TASK PROMPT: When you restate the entries that follow, keep every word exactly and drop the pictures.

DATA FOR PROCESSING:

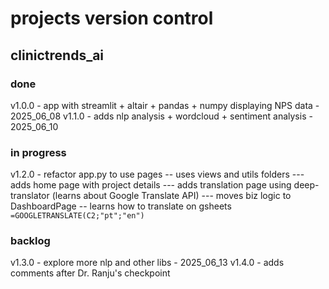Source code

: # projects version control

## clinictrends_ai

### done
v1.0.0 - app with streamlit + altair + pandas + numpy displaying NPS data - 2025_06_08
v1.1.0 - adds nlp analysis + wordcloud + sentiment analysis - 2025_06_10

### in progress
v1.2.0 - refactor app.py to use pages
-- uses views and utils folders
--- adds home page with project details
--- adds translation page using deep-translator (learns about Google Translate API)
--- moves biz logic to DashboardPage
-- learns how to translate on gsheets `=GOOGLETRANSLATE(C2;"pt";"en")`

### backlog
v1.3.0 - explore more nlp and other libs - 2025_06_13
v1.4.0 - adds comments after Dr. Ranju's checkpoint
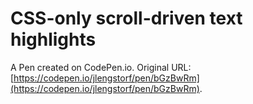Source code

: # CSS-only scroll-driven text highlights

A Pen created on CodePen.io. Original URL: [https://codepen.io/jlengstorf/pen/bGzBwRm](https://codepen.io/jlengstorf/pen/bGzBwRm).

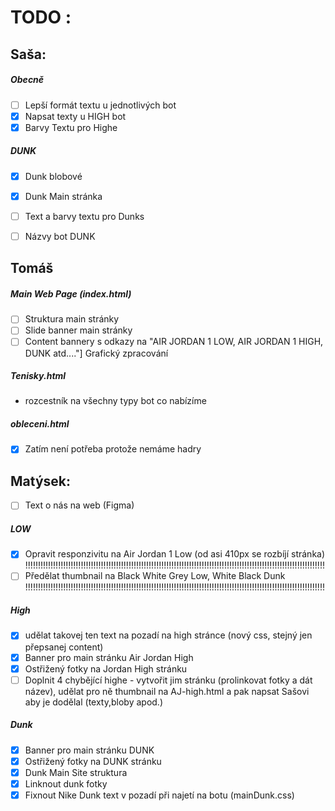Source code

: # TODO :
## Saša:
##### Obecně
- [ ] Lepší formát textu u jednotlivých bot
- [X] Napsat texty u HIGH bot
- [X] Barvy Textu pro Highe
##### DUNK
- [X] Dunk blobové
- [x] Dunk Main stránka
- [ ] Text a barvy textu pro Dunks
- [ ] Názvy bot DUNK



## Tomáš
##### Main Web Page (index.html)
- [ ] Struktura main stránky
- [ ] Slide banner main stránky
- [ ] Content bannery s odkazy na "AIR JORDAN 1 LOW, AIR JORDAN 1 HIGH, DUNK atd...."] Grafický zpracování
##### Tenisky.html
- rozcestník na všechny typy bot co nabízíme
##### obleceni.html
- [X] Zatím není potřeba protože nemáme hadry 



## Matýsek:
- [ ] Text o nás na web (Figma)
##### LOW
- [X] Opravit responzivitu na Air Jordan 1 Low (od asi 410px se rozbíjí stránka)
!!!!!!!!!!!!!!!!!!!!!!!!!!!!!!!!!!!!!!!!!!!!!!!!!!!!!!!!!!!!!!!!!!!!!!!!!!!!!!!!!!!!!!!!!!!!!!!!!!!!!!!!!!!!!!!!!!!!!!!
- [ ] Předělat thumbnail na Black White Grey Low, White Black Dunk
!!!!!!!!!!!!!!!!!!!!!!!!!!!!!!!!!!!!!!!!!!!!!!!!!!!!!!!!!!!!!!!!!!!!!!!!!!!!!!!!!!!!!!!!!!!!!!!!!!!!!!!!!!!!!!!!!!!!!!!
##### High
- [X] udělat takovej ten text na pozadí na high stránce (nový css, stejný jen přepsanej content)
- [X] Banner pro main stránku Air Jordan High
- [X] Ostřižený fotky na Jordan High stránku
- [ ] Doplnit 4 chybějící highe - vytvořit jim stránku (prolinkovat fotky a dát název), udělat pro ně thumbnail na AJ-high.html a pak napsat Sašovi aby je dodělal (texty,bloby apod.)
##### Dunk
- [X] Banner pro main stránku DUNK
- [X] Ostřižený fotky na DUNK stránku
- [X] Dunk Main Site struktura
- [X] Linknout dunk fotky
- [X] Fixnout Nike Dunk text v pozadí při najetí na botu (mainDunk.css)
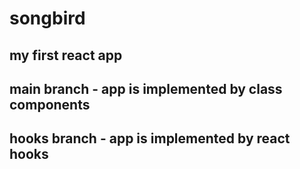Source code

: # songbird
## my first react app

## main branch - app is implemented by class components
## hooks branch - app is implemented by react hooks
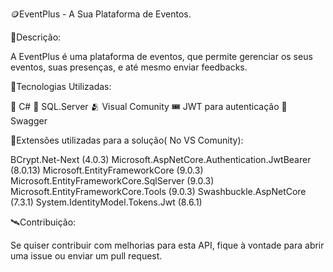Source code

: 
🪙EventPlus - A Sua Plataforma de Eventos.

🌟Descrição:

A EventPlus é uma plataforma de eventos, que permite gerenciar os seus eventos, suas presenças, e até mesmo enviar feedbacks.

👻Tecnologias Utilizadas:

🗿 C#
💾 SQL.Server
🫂 Visual Comunity
🎟️ JWT para autenticação
🌳 Swagger

🤖Extensões utilizadas para a solução( No VS Comunity):

BCrypt.Net-Next (4.0.3)
Microsoft.AspNetCore.Authentication.JwtBearer (8.0.13)
Microsoft.EntityFrameworkCore (9.0.3)
Microsoft.EntityFrameworkCore.SqlServer (9.0.3)
Microsoft.EntityFrameworkCore.Tools (9.0.3)
Swashbuckle.AspNetCore (7.3.1)
System.IdentityModel.Tokens.Jwt (8.6.1)

🛰️Contribuição:

Se quiser contribuir com melhorias para esta API, fique à vontade para abrir uma issue ou enviar um pull request.
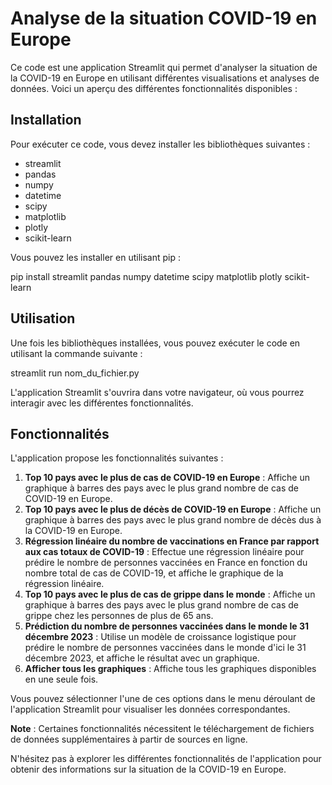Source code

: # Analyse de la situation COVID-19 en Europe

Ce code est une application Streamlit qui permet d'analyser la situation de la COVID-19 en Europe en utilisant différentes visualisations et analyses de données. Voici un aperçu des différentes fonctionnalités disponibles :

## Installation

Pour exécuter ce code, vous devez installer les bibliothèques suivantes :

- streamlit
- pandas
- numpy
- datetime
- scipy
- matplotlib
- plotly
- scikit-learn

Vous pouvez les installer en utilisant pip :

pip install streamlit pandas numpy datetime scipy matplotlib plotly scikit-learn


## Utilisation

Une fois les bibliothèques installées, vous pouvez exécuter le code en utilisant la commande suivante :


streamlit run nom_du_fichier.py


L'application Streamlit s'ouvrira dans votre navigateur, où vous pourrez interagir avec les différentes fonctionnalités.

## Fonctionnalités

L'application propose les fonctionnalités suivantes :

1. **Top 10 pays avec le plus de cas de COVID-19 en Europe** : Affiche un graphique à barres des pays avec le plus grand nombre de cas de COVID-19 en Europe.
2. **Top 10 pays avec le plus de décès de COVID-19 en Europe** : Affiche un graphique à barres des pays avec le plus grand nombre de décès dus à la COVID-19 en Europe.
3. **Régression linéaire du nombre de vaccinations en France par rapport aux cas totaux de COVID-19** : Effectue une régression linéaire pour prédire le nombre de personnes vaccinées en France en fonction du nombre total de cas de COVID-19, et affiche le graphique de la régression linéaire.
4. **Top 10 pays avec le plus de cas de grippe dans le monde** : Affiche un graphique à barres des pays avec le plus grand nombre de cas de grippe chez les personnes de plus de 65 ans.
5. **Prédiction du nombre de personnes vaccinées dans le monde le 31 décembre 2023** : Utilise un modèle de croissance logistique pour prédire le nombre de personnes vaccinées dans le monde d'ici le 31 décembre 2023, et affiche le résultat avec un graphique.
6. **Afficher tous les graphiques** : Affiche tous les graphiques disponibles en une seule fois.

Vous pouvez sélectionner l'une de ces options dans le menu déroulant de l'application Streamlit pour visualiser les données correspondantes.

**Note** : Certaines fonctionnalités nécessitent le téléchargement de fichiers de données supplémentaires à partir de sources en ligne.

N'hésitez pas à explorer les différentes fonctionnalités de l'application pour obtenir des informations sur la situation de la COVID-19 en Europe.

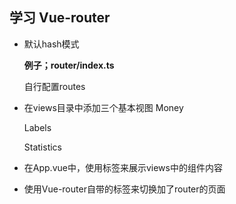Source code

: ## 学习 Vue-router
* 默认hash模式

  **例子；router/index.ts**
  
  自行配置routes
  
* 在views目录中添加三个基本视图
  Money 
  
  Labels 
  
  Statistics
* 在App.vue中，使用<router-view>标签来展示views中的组件内容
  
* 使用Vue-router自带的<router-link>标签来切换加了router的页面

ANSWER FOR THIS EXERCISE:
Source code

: # projects version control

## clinictrends_ai

### done
v1.0.0 - app with streamlit + altair + pandas + numpy displaying NPS data - 2025_06_08
v1.1.0 - adds nlp analysis + wordcloud + sentiment analysis - 2025_06_10

### in progress
v1.2.0 - refactor app.py to use pages
-- uses views and utils folders
--- adds home page with project details
--- adds translation page using deep-translator (learns about Google Translate API)
--- moves biz logic to DashboardPage
-- learns how to translate on gsheets `=GOOGLETRANSLATE(C2;"pt";"en")`

### backlog
v1.3.0 - explore more nlp and other libs - 2025_06_13
v1.4.0 - adds comments after Dr. Ranju's checkpoint
Source code

: # CSS-only scroll-driven text highlights

A Pen created on CodePen.io. Original URL: [https://codepen.io/jlengstorf/pen/bGzBwRm](https://codepen.io/jlengstorf/pen/bGzBwRm).

Source code

: # TODO :
## Saša:
##### Obecně
- [ ] Lepší formát textu u jednotlivých bot
- [X] Napsat texty u HIGH bot
- [X] Barvy Textu pro Highe
##### DUNK
- [X] Dunk blobové
- [x] Dunk Main stránka
- [ ] Text a barvy textu pro Dunks
- [ ] Názvy bot DUNK



## Tomáš
##### Main Web Page (index.html)
- [ ] Struktura main stránky
- [ ] Slide banner main stránky
- [ ] Content bannery s odkazy na "AIR JORDAN 1 LOW, AIR JORDAN 1 HIGH, DUNK atd...."] Grafický zpracování
##### Tenisky.html
- rozcestník na všechny typy bot co nabízíme
##### obleceni.html
- [X] Zatím není potřeba protože nemáme hadry 



## Matýsek:
- [ ] Text o nás na web (Figma)
##### LOW
- [X] Opravit responzivitu na Air Jordan 1 Low (od asi 410px se rozbíjí stránka)
!!!!!!!!!!!!!!!!!!!!!!!!!!!!!!!!!!!!!!!!!!!!!!!!!!!!!!!!!!!!!!!!!!!!!!!!!!!!!!!!!!!!!!!!!!!!!!!!!!!!!!!!!!!!!!!!!!!!!!!
- [ ] Předělat thumbnail na Black White Grey Low, White Black Dunk
!!!!!!!!!!!!!!!!!!!!!!!!!!!!!!!!!!!!!!!!!!!!!!!!!!!!!!!!!!!!!!!!!!!!!!!!!!!!!!!!!!!!!!!!!!!!!!!!!!!!!!!!!!!!!!!!!!!!!!!
##### High
- [X] udělat takovej ten text na pozadí na high stránce (nový css, stejný jen přepsanej content)
- [X] Banner pro main stránku Air Jordan High
- [X] Ostřižený fotky na Jordan High stránku
- [ ] Doplnit 4 chybějící highe - vytvořit jim stránku (prolinkovat fotky a dát název), udělat pro ně thumbnail na AJ-high.html a pak napsat Sašovi aby je dodělal (texty,bloby apod.)
##### Dunk
- [X] Banner pro main stránku DUNK
- [X] Ostřižený fotky na DUNK stránku
- [X] Dunk Main Site struktura
- [X] Linknout dunk fotky
- [X] Fixnout Nike Dunk text v pozadí při najetí na botu (mainDunk.css)
Source code

: # songbird
## my first react app

## main branch - app is implemented by class components
## hooks branch - app is implemented by react hooks
Source code

: 
🪙EventPlus - A Sua Plataforma de Eventos.

🌟Descrição:

A EventPlus é uma plataforma de eventos, que permite gerenciar os seus eventos, suas presenças, e até mesmo enviar feedbacks.

👻Tecnologias Utilizadas:

🗿 C#
💾 SQL.Server
🫂 Visual Comunity
🎟️ JWT para autenticação
🌳 Swagger

🤖Extensões utilizadas para a solução( No VS Comunity):

BCrypt.Net-Next (4.0.3)
Microsoft.AspNetCore.Authentication.JwtBearer (8.0.13)
Microsoft.EntityFrameworkCore (9.0.3)
Microsoft.EntityFrameworkCore.SqlServer (9.0.3)
Microsoft.EntityFrameworkCore.Tools (9.0.3)
Swashbuckle.AspNetCore (7.3.1)
System.IdentityModel.Tokens.Jwt (8.6.1)

🛰️Contribuição:

Se quiser contribuir com melhorias para esta API, fique à vontade para abrir uma issue ou enviar um pull request.
Source code

: # Analyse de la situation COVID-19 en Europe

Ce code est une application Streamlit qui permet d'analyser la situation de la COVID-19 en Europe en utilisant différentes visualisations et analyses de données. Voici un aperçu des différentes fonctionnalités disponibles :

## Installation

Pour exécuter ce code, vous devez installer les bibliothèques suivantes :

- streamlit
- pandas
- numpy
- datetime
- scipy
- matplotlib
- plotly
- scikit-learn

Vous pouvez les installer en utilisant pip :

pip install streamlit pandas numpy datetime scipy matplotlib plotly scikit-learn


## Utilisation

Une fois les bibliothèques installées, vous pouvez exécuter le code en utilisant la commande suivante :


streamlit run nom_du_fichier.py


L'application Streamlit s'ouvrira dans votre navigateur, où vous pourrez interagir avec les différentes fonctionnalités.

## Fonctionnalités

L'application propose les fonctionnalités suivantes :

1. **Top 10 pays avec le plus de cas de COVID-19 en Europe** : Affiche un graphique à barres des pays avec le plus grand nombre de cas de COVID-19 en Europe.
2. **Top 10 pays avec le plus de décès de COVID-19 en Europe** : Affiche un graphique à barres des pays avec le plus grand nombre de décès dus à la COVID-19 en Europe.
3. **Régression linéaire du nombre de vaccinations en France par rapport aux cas totaux de COVID-19** : Effectue une régression linéaire pour prédire le nombre de personnes vaccinées en France en fonction du nombre total de cas de COVID-19, et affiche le graphique de la régression linéaire.
4. **Top 10 pays avec le plus de cas de grippe dans le monde** : Affiche un graphique à barres des pays avec le plus grand nombre de cas de grippe chez les personnes de plus de 65 ans.
5. **Prédiction du nombre de personnes vaccinées dans le monde le 31 décembre 2023** : Utilise un modèle de croissance logistique pour prédire le nombre de personnes vaccinées dans le monde d'ici le 31 décembre 2023, et affiche le résultat avec un graphique.
6. **Afficher tous les graphiques** : Affiche tous les graphiques disponibles en une seule fois.

Vous pouvez sélectionner l'une de ces options dans le menu déroulant de l'application Streamlit pour visualiser les données correspondantes.

**Note** : Certaines fonctionnalités nécessitent le téléchargement de fichiers de données supplémentaires à partir de sources en ligne.

N'hésitez pas à explorer les différentes fonctionnalités de l'application pour obtenir des informations sur la situation de la COVID-19 en Europe.

Source code

: ## 学习 Vue-router
* 默认hash模式

  **例子；router/index.ts**
  
  自行配置routes
  
* 在views目录中添加三个基本视图
  Money 
  
  Labels 
  
  Statistics
* 在App.vue中，使用<router-view>标签来展示views中的组件内容
  
* 使用Vue-router自带的<router-link>标签来切换加了router的页面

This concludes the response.